## RECORDS TO PROCESS
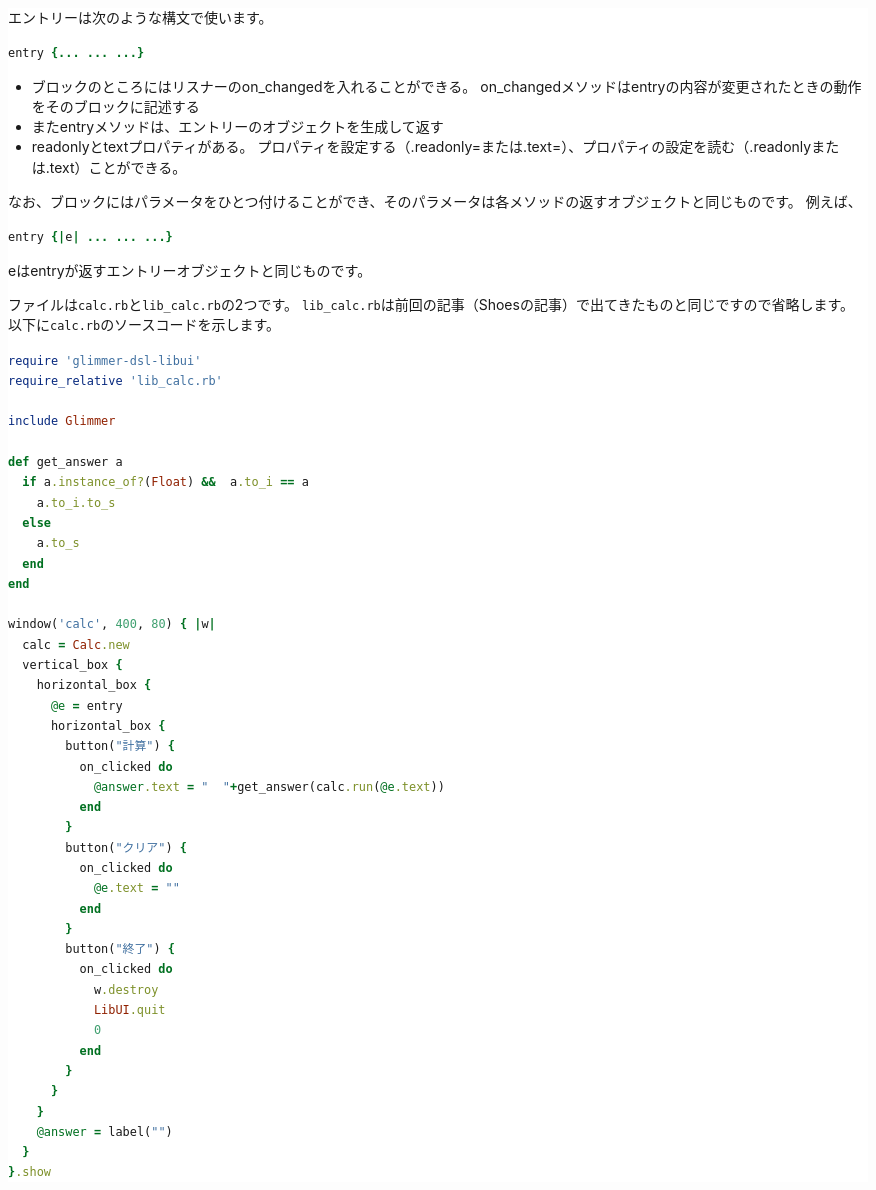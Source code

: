 エントリーは次のような構文で使います。

```ruby
entry {... ... ...}
```

- ブロックのところにはリスナーのon\_changedを入れることができる。
on\_changedメソッドはentryの内容が変更されたときの動作をそのブロックに記述する
- またentryメソッドは、エントリーのオブジェクトを生成して返す
- readonlyとtextプロパティがある。
プロパティを設定する（.readonly=または.text=）、プロパティの設定を読む（.readonlyまたは.text）ことができる。

なお、ブロックにはパラメータをひとつ付けることができ、そのパラメータは各メソッドの返すオブジェクトと同じものです。
例えば、

```ruby
entry {|e| ... ... ...}
```

eはentryが返すエントリーオブジェクトと同じものです。

ファイルは`calc.rb`と`lib_calc.rb`の2つです。
`lib_calc.rb`は前回の記事（Shoesの記事）で出てきたものと同じですので省略します。
以下に`calc.rb`のソースコードを示します。

```ruby
require 'glimmer-dsl-libui'
require_relative 'lib_calc.rb'

include Glimmer

def get_answer a
  if a.instance_of?(Float) &&  a.to_i == a
    a.to_i.to_s
  else
    a.to_s
  end
end

window('calc', 400, 80) { |w|
  calc = Calc.new
  vertical_box {
    horizontal_box {
      @e = entry
      horizontal_box {
        button("計算") {
          on_clicked do
            @answer.text = "  "+get_answer(calc.run(@e.text))
          end
        }
        button("クリア") {
          on_clicked do
            @e.text = ""
          end
        }
        button("終了") {
          on_clicked do
            w.destroy
            LibUI.quit
            0
          end
        }
      }
    }    
    @answer = label("")
  }
}.show
```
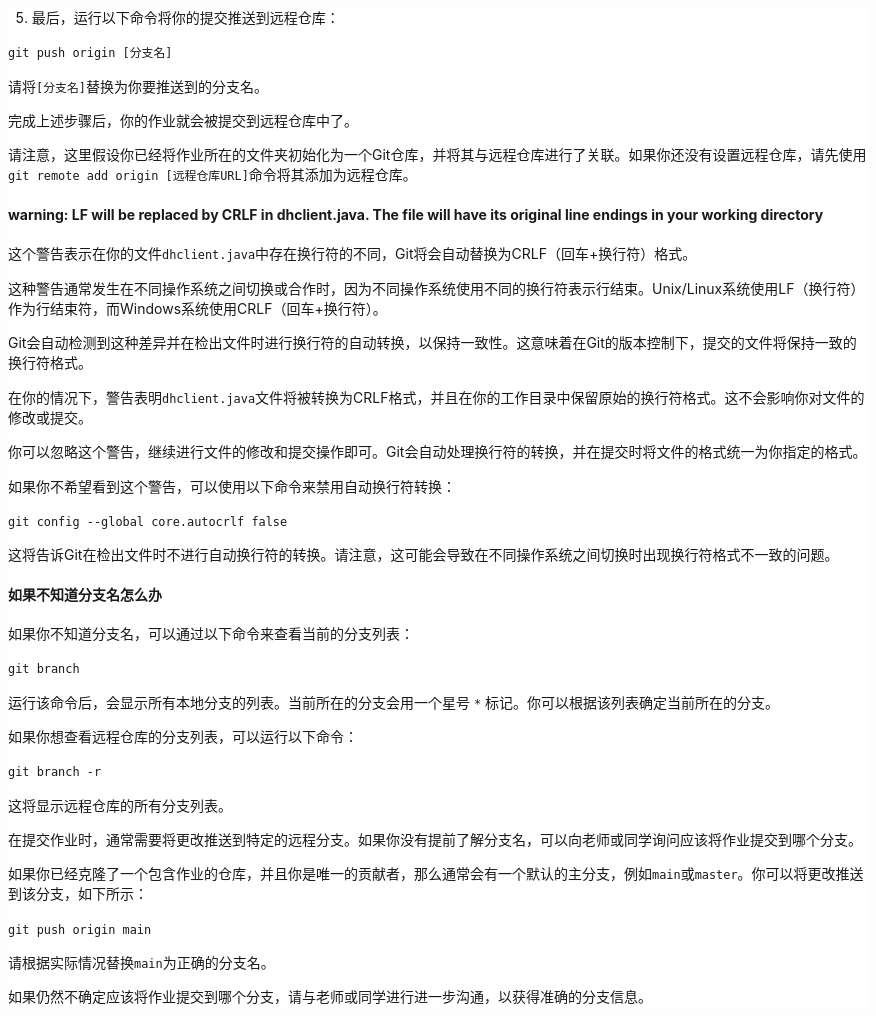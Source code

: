 5. 最后，运行以下命令将你的提交推送到远程仓库：
```
git push origin [分支名]
```
请将`[分支名]`替换为你要推送到的分支名。

完成上述步骤后，你的作业就会被提交到远程仓库中了。

请注意，这里假设你已经将作业所在的文件夹初始化为一个Git仓库，并将其与远程仓库进行了关联。如果你还没有设置远程仓库，请先使用`git remote add origin [远程仓库URL]`命令将其添加为远程仓库。



#### warning: LF will be replaced by CRLF in dhclient.java. The file will have its original line endings in your working directory

这个警告表示在你的文件`dhclient.java`中存在换行符的不同，Git将会自动替换为CRLF（回车+换行符）格式。

这种警告通常发生在不同操作系统之间切换或合作时，因为不同操作系统使用不同的换行符表示行结束。Unix/Linux系统使用LF（换行符）作为行结束符，而Windows系统使用CRLF（回车+换行符）。

Git会自动检测到这种差异并在检出文件时进行换行符的自动转换，以保持一致性。这意味着在Git的版本控制下，提交的文件将保持一致的换行符格式。

在你的情况下，警告表明`dhclient.java`文件将被转换为CRLF格式，并且在你的工作目录中保留原始的换行符格式。这不会影响你对文件的修改或提交。

你可以忽略这个警告，继续进行文件的修改和提交操作即可。Git会自动处理换行符的转换，并在提交时将文件的格式统一为你指定的格式。

如果你不希望看到这个警告，可以使用以下命令来禁用自动换行符转换：
```
git config --global core.autocrlf false
```
这将告诉Git在检出文件时不进行自动换行符的转换。请注意，这可能会导致在不同操作系统之间切换时出现换行符格式不一致的问题。



#### 如果不知道分支名怎么办

如果你不知道分支名，可以通过以下命令来查看当前的分支列表：

```
git branch
```

运行该命令后，会显示所有本地分支的列表。当前所在的分支会用一个星号 `*` 标记。你可以根据该列表确定当前所在的分支。

如果你想查看远程仓库的分支列表，可以运行以下命令：

```
git branch -r
```

这将显示远程仓库的所有分支列表。

在提交作业时，通常需要将更改推送到特定的远程分支。如果你没有提前了解分支名，可以向老师或同学询问应该将作业提交到哪个分支。

如果你已经克隆了一个包含作业的仓库，并且你是唯一的贡献者，那么通常会有一个默认的主分支，例如`main`或`master`。你可以将更改推送到该分支，如下所示：

```
git push origin main
```

请根据实际情况替换`main`为正确的分支名。

如果仍然不确定应该将作业提交到哪个分支，请与老师或同学进行进一步沟通，以获得准确的分支信息。
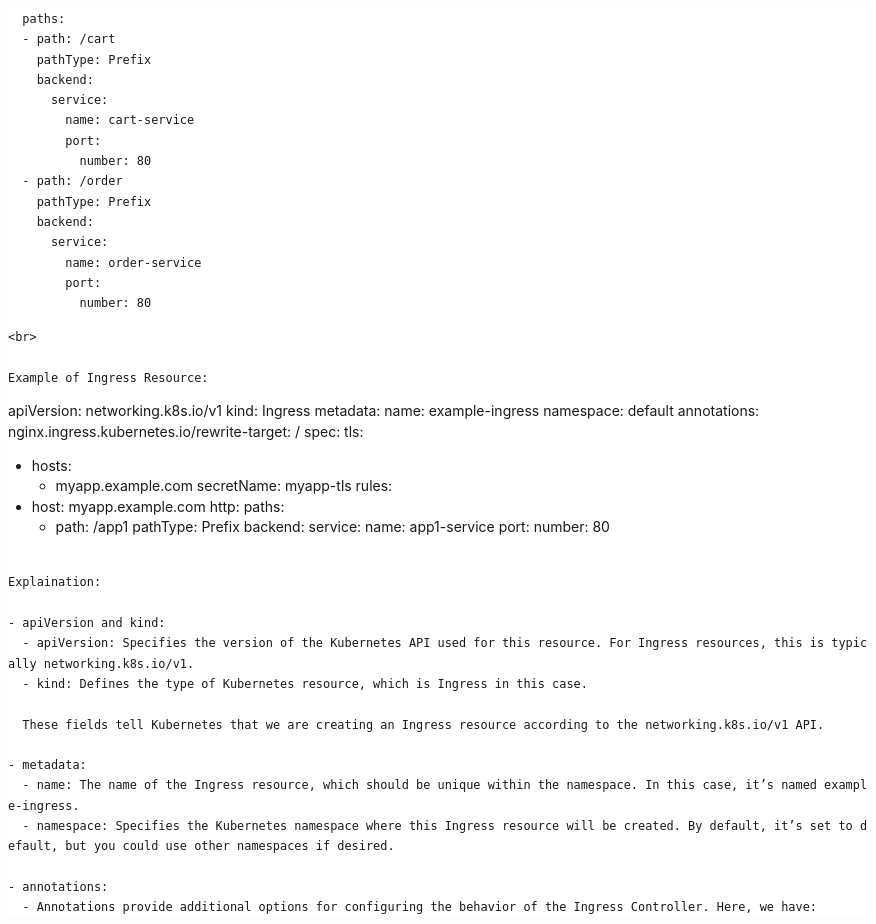      paths:
      - path: /cart
        pathType: Prefix
        backend:
          service:
            name: cart-service
            port:
              number: 80
      - path: /order
        pathType: Prefix
        backend:
          service:
            name: order-service
            port:
              number: 80
```
<br>

Example of Ingress Resource:
```
apiVersion: networking.k8s.io/v1
kind: Ingress
metadata:
  name: example-ingress
  namespace: default
  annotations:
    nginx.ingress.kubernetes.io/rewrite-target: /
spec:
  tls:
  - hosts:
      - myapp.example.com
    secretName: myapp-tls
  rules:
  - host: myapp.example.com
    http:
      paths:
      - path: /app1
        pathType: Prefix
        backend:
          service:
            name: app1-service
            port:
              number: 80
```

Explaination:

- apiVersion and kind:
  - apiVersion: Specifies the version of the Kubernetes API used for this resource. For Ingress resources, this is typically networking.k8s.io/v1.
  - kind: Defines the type of Kubernetes resource, which is Ingress in this case.
 
  These fields tell Kubernetes that we are creating an Ingress resource according to the networking.k8s.io/v1 API.

- metadata:
  - name: The name of the Ingress resource, which should be unique within the namespace. In this case, it’s named example-ingress.
  - namespace: Specifies the Kubernetes namespace where this Ingress resource will be created. By default, it’s set to default, but you could use other namespaces if desired.
 
- annotations:
  - Annotations provide additional options for configuring the behavior of the Ingress Controller. Here, we have:
```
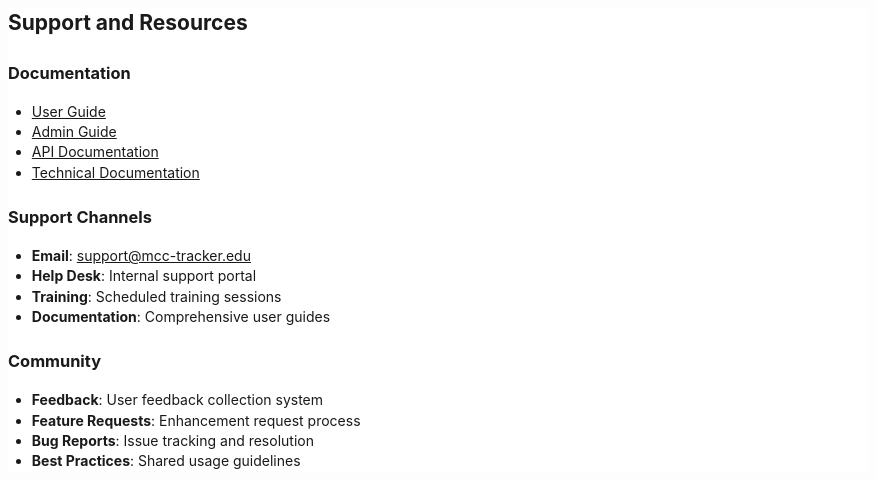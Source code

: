 
## Support and Resources

### Documentation
- [User Guide](./USER_GUIDE.md)
- [Admin Guide](./ADMIN_GUIDE.md)
- [API Documentation](./API.md)
- [Technical Documentation](./TECHNICAL.md)

### Support Channels
- **Email**: support@mcc-tracker.edu
- **Help Desk**: Internal support portal
- **Training**: Scheduled training sessions
- **Documentation**: Comprehensive user guides

### Community
- **Feedback**: User feedback collection system
- **Feature Requests**: Enhancement request process
- **Bug Reports**: Issue tracking and resolution
- **Best Practices**: Shared usage guidelines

## ASSIGNMENT
Without any pictures, retype the records above exactly.

## ANSWER TO THIS TASK
Source code

: エントリーは次のような構文で使います。

```ruby
entry {... ... ...}
```

- ブロックのところにはリスナーのon\_changedを入れることができる。
on\_changedメソッドはentryの内容が変更されたときの動作をそのブロックに記述する
- またentryメソッドは、エントリーのオブジェクトを生成して返す
- readonlyとtextプロパティがある。
プロパティを設定する（.readonly=または.text=）、プロパティの設定を読む（.readonlyまたは.text）ことができる。

なお、ブロックにはパラメータをひとつ付けることができ、そのパラメータは各メソッドの返すオブジェクトと同じものです。
例えば、

```ruby
entry {|e| ... ... ...}
```

eはentryが返すエントリーオブジェクトと同じものです。

ファイルは`calc.rb`と`lib_calc.rb`の2つです。
`lib_calc.rb`は前回の記事（Shoesの記事）で出てきたものと同じですので省略します。
以下に`calc.rb`のソースコードを示します。

```ruby
require 'glimmer-dsl-libui'
require_relative 'lib_calc.rb'

include Glimmer

def get_answer a
  if a.instance_of?(Float) &&  a.to_i == a
    a.to_i.to_s
  else
    a.to_s
  end
end

window('calc', 400, 80) { |w|
  calc = Calc.new
  vertical_box {
    horizontal_box {
      @e = entry
      horizontal_box {
        button("計算") {
          on_clicked do
            @answer.text = "  "+get_answer(calc.run(@e.text))
          end
        }
        button("クリア") {
          on_clicked do
            @e.text = ""
          end
        }
        button("終了") {
          on_clicked do
            w.destroy
            LibUI.quit
            0
          end
        }
      }
    }    
    @answer = label("")
  }
}.show
```
Source code

: 5. 最后，运行以下命令将你的提交推送到远程仓库：
```
git push origin [分支名]
```
请将`[分支名]`替换为你要推送到的分支名。

完成上述步骤后，你的作业就会被提交到远程仓库中了。

请注意，这里假设你已经将作业所在的文件夹初始化为一个Git仓库，并将其与远程仓库进行了关联。如果你还没有设置远程仓库，请先使用`git remote add origin [远程仓库URL]`命令将其添加为远程仓库。



#### warning: LF will be replaced by CRLF in dhclient.java. The file will have its original line endings in your working directory

这个警告表示在你的文件`dhclient.java`中存在换行符的不同，Git将会自动替换为CRLF（回车+换行符）格式。

这种警告通常发生在不同操作系统之间切换或合作时，因为不同操作系统使用不同的换行符表示行结束。Unix/Linux系统使用LF（换行符）作为行结束符，而Windows系统使用CRLF（回车+换行符）。

Git会自动检测到这种差异并在检出文件时进行换行符的自动转换，以保持一致性。这意味着在Git的版本控制下，提交的文件将保持一致的换行符格式。

在你的情况下，警告表明`dhclient.java`文件将被转换为CRLF格式，并且在你的工作目录中保留原始的换行符格式。这不会影响你对文件的修改或提交。

你可以忽略这个警告，继续进行文件的修改和提交操作即可。Git会自动处理换行符的转换，并在提交时将文件的格式统一为你指定的格式。

如果你不希望看到这个警告，可以使用以下命令来禁用自动换行符转换：
```
git config --global core.autocrlf false
```
这将告诉Git在检出文件时不进行自动换行符的转换。请注意，这可能会导致在不同操作系统之间切换时出现换行符格式不一致的问题。



#### 如果不知道分支名怎么办

如果你不知道分支名，可以通过以下命令来查看当前的分支列表：

```
git branch
```

运行该命令后，会显示所有本地分支的列表。当前所在的分支会用一个星号 `*` 标记。你可以根据该列表确定当前所在的分支。

如果你想查看远程仓库的分支列表，可以运行以下命令：

```
git branch -r
```

这将显示远程仓库的所有分支列表。

在提交作业时，通常需要将更改推送到特定的远程分支。如果你没有提前了解分支名，可以向老师或同学询问应该将作业提交到哪个分支。

如果你已经克隆了一个包含作业的仓库，并且你是唯一的贡献者，那么通常会有一个默认的主分支，例如`main`或`master`。你可以将更改推送到该分支，如下所示：

```
git push origin main
```

请根据实际情况替换`main`为正确的分支名。

如果仍然不确定应该将作业提交到哪个分支，请与老师或同学进行进一步沟通，以获得准确的分支信息。
      paths:
      - path: /cart
        pathType: Prefix
        backend:
          service:
            name: cart-service
            port:
              number: 80
      - path: /order
        pathType: Prefix
        backend:
          service:
            name: order-service
            port:
              number: 80
```
<br>

Example of Ingress Resource:
```
apiVersion: networking.k8s.io/v1
kind: Ingress
metadata:
  name: example-ingress
  namespace: default
  annotations:
    nginx.ingress.kubernetes.io/rewrite-target: /
spec:
  tls:
  - hosts:
      - myapp.example.com
    secretName: myapp-tls
  rules:
  - host: myapp.example.com
    http:
      paths:
      - path: /app1
        pathType: Prefix
        backend:
          service:
            name: app1-service
            port:
              number: 80
```

Explaination:

- apiVersion and kind:
  - apiVersion: Specifies the version of the Kubernetes API used for this resource. For Ingress resources, this is typically networking.k8s.io/v1.
  - kind: Defines the type of Kubernetes resource, which is Ingress in this case.
 
  These fields tell Kubernetes that we are creating an Ingress resource according to the networking.k8s.io/v1 API.

- metadata:
  - name: The name of the Ingress resource, which should be unique within the namespace. In this case, it’s named example-ingress.
  - namespace: Specifies the Kubernetes namespace where this Ingress resource will be created. By default, it’s set to default, but you could use other namespaces if desired.
 
- annotations:
  - Annotations provide additional options for configuring the behavior of the Ingress Controller. Here, we have:
```
Source code

: 
## Support and Resources

### Documentation
- [User Guide](./USER_GUIDE.md)
- [Admin Guide](./ADMIN_GUIDE.md)
- [API Documentation](./API.md)
- [Technical Documentation](./TECHNICAL.md)

### Support Channels
- **Email**: support@mcc-tracker.edu
- **Help Desk**: Internal support portal
- **Training**: Scheduled training sessions
- **Documentation**: Comprehensive user guides

### Community
- **Feedback**: User feedback collection system
- **Feature Requests**: Enhancement request process
- **Bug Reports**: Issue tracking and resolution
- **Best Practices**: Shared usage guidelines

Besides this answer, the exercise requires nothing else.